§ DATA FOR PROCESSING:
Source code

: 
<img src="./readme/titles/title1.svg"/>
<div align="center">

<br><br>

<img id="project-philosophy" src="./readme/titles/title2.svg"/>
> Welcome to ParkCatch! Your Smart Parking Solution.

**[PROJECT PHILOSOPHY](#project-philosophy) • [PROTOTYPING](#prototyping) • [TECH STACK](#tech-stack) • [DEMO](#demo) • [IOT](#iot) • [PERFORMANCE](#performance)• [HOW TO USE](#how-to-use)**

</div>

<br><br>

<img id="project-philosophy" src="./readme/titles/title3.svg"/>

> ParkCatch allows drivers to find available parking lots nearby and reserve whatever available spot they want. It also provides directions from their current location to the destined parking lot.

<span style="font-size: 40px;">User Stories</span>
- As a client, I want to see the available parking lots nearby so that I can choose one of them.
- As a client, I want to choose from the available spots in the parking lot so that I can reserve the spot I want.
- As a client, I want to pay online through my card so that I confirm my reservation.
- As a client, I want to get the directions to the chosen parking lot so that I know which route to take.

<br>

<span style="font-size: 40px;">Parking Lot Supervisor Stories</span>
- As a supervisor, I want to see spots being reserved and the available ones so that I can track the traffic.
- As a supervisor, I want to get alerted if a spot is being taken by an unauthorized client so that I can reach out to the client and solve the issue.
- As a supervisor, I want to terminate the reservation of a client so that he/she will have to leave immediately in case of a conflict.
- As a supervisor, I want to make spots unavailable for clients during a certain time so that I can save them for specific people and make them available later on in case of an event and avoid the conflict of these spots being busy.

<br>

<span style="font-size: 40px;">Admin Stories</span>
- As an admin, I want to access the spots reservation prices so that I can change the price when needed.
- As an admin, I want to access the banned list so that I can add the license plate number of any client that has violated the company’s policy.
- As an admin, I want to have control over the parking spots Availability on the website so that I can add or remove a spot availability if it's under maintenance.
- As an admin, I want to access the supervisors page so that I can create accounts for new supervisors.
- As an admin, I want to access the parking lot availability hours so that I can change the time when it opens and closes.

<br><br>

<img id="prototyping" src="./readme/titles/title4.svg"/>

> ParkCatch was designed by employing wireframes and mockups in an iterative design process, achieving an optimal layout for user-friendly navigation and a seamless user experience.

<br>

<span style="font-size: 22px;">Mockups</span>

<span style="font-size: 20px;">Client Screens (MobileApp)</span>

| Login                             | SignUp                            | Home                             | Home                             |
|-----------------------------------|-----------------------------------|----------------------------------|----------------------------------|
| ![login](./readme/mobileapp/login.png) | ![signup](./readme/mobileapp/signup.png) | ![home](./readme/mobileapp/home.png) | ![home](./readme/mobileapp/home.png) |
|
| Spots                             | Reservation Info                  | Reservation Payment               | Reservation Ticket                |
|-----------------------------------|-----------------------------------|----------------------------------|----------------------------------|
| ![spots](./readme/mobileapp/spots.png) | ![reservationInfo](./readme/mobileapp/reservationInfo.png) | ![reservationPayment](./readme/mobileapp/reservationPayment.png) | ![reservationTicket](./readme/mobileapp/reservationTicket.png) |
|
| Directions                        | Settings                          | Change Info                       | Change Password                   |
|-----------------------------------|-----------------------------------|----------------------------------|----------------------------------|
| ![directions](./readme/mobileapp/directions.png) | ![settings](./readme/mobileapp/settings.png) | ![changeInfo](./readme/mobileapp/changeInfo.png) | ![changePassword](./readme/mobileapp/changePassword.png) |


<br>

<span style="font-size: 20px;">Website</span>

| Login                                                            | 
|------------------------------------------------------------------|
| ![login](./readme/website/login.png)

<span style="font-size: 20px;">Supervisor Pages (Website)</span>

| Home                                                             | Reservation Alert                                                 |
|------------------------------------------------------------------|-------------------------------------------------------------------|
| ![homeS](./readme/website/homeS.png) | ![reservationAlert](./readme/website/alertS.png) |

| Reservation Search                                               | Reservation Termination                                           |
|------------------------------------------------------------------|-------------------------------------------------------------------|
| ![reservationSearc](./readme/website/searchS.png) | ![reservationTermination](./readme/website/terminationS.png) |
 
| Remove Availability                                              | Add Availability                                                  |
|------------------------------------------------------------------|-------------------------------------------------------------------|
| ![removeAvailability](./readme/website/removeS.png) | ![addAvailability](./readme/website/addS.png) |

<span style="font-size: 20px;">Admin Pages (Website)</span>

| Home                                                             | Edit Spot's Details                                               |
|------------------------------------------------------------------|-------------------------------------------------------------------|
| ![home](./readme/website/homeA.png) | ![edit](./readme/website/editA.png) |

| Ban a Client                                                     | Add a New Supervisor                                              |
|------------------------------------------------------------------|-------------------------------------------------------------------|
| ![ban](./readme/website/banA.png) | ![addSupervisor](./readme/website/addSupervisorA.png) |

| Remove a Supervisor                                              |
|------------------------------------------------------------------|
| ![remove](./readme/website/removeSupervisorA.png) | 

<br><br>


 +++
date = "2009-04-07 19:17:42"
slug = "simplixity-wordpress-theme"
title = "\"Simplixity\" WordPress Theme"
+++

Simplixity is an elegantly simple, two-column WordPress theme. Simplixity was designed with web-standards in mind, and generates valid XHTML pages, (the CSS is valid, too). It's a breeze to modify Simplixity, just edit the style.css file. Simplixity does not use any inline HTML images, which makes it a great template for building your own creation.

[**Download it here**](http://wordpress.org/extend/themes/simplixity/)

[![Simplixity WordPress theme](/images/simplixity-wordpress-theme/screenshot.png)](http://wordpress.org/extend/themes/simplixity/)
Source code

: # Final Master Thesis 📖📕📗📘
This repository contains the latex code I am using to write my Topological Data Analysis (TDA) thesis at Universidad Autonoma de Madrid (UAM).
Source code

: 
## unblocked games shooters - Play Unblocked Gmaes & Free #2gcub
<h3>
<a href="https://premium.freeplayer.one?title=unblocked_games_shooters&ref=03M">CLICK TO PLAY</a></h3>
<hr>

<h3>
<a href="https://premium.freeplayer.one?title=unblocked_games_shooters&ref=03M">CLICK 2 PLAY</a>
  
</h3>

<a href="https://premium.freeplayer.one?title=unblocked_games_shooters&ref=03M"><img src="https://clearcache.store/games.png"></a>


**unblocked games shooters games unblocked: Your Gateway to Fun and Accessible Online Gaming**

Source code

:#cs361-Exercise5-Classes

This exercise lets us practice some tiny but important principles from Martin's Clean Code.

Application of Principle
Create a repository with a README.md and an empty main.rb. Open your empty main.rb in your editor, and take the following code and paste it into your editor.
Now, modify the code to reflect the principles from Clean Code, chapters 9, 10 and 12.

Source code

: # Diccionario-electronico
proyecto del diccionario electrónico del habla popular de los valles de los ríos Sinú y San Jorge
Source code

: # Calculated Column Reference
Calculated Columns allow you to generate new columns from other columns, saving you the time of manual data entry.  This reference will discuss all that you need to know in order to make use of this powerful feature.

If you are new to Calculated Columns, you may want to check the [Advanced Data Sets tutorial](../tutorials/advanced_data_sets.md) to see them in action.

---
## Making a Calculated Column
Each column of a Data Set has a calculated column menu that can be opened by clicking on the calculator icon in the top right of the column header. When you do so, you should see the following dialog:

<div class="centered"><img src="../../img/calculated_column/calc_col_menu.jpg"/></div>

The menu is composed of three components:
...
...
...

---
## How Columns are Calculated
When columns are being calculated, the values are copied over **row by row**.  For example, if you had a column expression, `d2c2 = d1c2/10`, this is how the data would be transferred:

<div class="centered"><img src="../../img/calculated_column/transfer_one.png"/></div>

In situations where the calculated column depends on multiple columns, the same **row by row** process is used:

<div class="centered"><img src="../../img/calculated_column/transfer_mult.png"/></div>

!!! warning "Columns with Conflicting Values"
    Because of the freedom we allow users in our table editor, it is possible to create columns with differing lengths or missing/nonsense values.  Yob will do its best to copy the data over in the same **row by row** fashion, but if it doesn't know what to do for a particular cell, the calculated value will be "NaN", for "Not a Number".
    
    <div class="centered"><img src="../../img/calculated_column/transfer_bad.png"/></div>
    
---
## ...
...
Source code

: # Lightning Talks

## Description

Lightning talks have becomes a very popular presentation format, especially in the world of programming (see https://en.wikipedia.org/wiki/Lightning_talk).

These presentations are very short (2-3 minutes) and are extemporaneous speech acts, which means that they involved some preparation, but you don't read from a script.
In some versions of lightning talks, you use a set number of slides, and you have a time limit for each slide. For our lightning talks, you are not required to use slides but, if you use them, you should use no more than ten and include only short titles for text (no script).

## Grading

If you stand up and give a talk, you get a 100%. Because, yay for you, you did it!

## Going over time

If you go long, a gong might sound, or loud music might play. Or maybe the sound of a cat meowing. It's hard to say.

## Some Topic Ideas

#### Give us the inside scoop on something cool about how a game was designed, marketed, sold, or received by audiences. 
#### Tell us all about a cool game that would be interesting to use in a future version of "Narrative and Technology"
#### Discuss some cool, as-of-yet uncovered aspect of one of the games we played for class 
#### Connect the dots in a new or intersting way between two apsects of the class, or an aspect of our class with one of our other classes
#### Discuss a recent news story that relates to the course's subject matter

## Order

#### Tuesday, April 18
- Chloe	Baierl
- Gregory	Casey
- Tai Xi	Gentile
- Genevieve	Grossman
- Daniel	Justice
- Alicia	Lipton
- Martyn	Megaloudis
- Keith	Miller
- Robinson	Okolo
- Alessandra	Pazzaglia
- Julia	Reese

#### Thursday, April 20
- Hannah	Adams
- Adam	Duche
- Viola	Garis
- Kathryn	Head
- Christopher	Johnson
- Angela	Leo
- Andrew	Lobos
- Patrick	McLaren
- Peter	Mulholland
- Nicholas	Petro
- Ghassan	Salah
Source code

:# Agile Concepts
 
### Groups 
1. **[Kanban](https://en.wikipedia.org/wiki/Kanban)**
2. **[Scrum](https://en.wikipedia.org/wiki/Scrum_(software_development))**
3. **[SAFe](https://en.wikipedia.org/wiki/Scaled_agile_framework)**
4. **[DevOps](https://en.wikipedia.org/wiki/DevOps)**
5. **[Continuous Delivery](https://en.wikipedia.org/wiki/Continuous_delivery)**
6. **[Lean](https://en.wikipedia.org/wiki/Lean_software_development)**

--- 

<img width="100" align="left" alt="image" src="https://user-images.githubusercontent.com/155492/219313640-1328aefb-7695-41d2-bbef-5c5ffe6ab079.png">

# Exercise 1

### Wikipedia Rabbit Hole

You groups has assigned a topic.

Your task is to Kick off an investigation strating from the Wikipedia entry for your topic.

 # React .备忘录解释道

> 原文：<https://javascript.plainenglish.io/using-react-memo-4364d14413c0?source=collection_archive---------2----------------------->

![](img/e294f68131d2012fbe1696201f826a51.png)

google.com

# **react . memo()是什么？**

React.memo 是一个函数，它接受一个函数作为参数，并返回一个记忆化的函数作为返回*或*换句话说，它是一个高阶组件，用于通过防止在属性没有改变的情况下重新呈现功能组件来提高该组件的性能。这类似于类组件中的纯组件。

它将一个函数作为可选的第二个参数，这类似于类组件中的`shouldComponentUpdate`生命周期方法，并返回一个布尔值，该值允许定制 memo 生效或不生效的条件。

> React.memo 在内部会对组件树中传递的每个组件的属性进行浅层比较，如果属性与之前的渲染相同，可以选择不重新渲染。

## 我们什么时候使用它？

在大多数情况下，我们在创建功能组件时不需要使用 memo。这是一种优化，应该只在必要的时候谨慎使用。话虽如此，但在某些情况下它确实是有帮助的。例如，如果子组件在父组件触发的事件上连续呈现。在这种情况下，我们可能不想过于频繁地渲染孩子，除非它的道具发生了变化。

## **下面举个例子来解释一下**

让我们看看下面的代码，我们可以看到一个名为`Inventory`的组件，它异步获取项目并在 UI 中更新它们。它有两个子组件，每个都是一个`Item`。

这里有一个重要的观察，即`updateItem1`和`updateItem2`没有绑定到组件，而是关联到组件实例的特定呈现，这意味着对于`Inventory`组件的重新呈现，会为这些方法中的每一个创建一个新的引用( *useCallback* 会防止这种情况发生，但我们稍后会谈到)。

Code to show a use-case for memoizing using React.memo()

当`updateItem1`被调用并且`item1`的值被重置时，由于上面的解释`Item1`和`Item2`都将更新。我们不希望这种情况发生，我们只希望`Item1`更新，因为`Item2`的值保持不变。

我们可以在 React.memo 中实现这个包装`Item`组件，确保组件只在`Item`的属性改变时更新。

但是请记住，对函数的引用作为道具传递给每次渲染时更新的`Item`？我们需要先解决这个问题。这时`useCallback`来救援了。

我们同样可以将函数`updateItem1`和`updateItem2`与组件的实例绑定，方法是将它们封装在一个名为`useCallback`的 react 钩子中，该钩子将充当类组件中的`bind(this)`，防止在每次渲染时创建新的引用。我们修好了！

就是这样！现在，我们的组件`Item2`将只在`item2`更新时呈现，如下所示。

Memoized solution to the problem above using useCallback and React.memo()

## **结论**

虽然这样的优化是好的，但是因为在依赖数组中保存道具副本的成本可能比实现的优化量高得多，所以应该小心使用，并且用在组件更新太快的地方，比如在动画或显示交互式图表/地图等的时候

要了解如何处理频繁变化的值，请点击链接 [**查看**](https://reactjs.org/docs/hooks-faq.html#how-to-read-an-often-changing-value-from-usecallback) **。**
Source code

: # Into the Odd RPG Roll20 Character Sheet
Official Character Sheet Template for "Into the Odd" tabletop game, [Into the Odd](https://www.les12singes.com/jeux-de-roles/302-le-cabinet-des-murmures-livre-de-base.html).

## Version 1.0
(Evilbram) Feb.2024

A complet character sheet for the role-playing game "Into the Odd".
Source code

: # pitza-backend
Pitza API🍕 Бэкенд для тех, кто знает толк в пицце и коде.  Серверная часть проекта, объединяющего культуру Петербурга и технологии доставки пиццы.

§ ACTIVITY: Count the lines in the preceding entries that contain the string "entry", and state only the resulting number.

§ WRITTEN RESPONSE: 2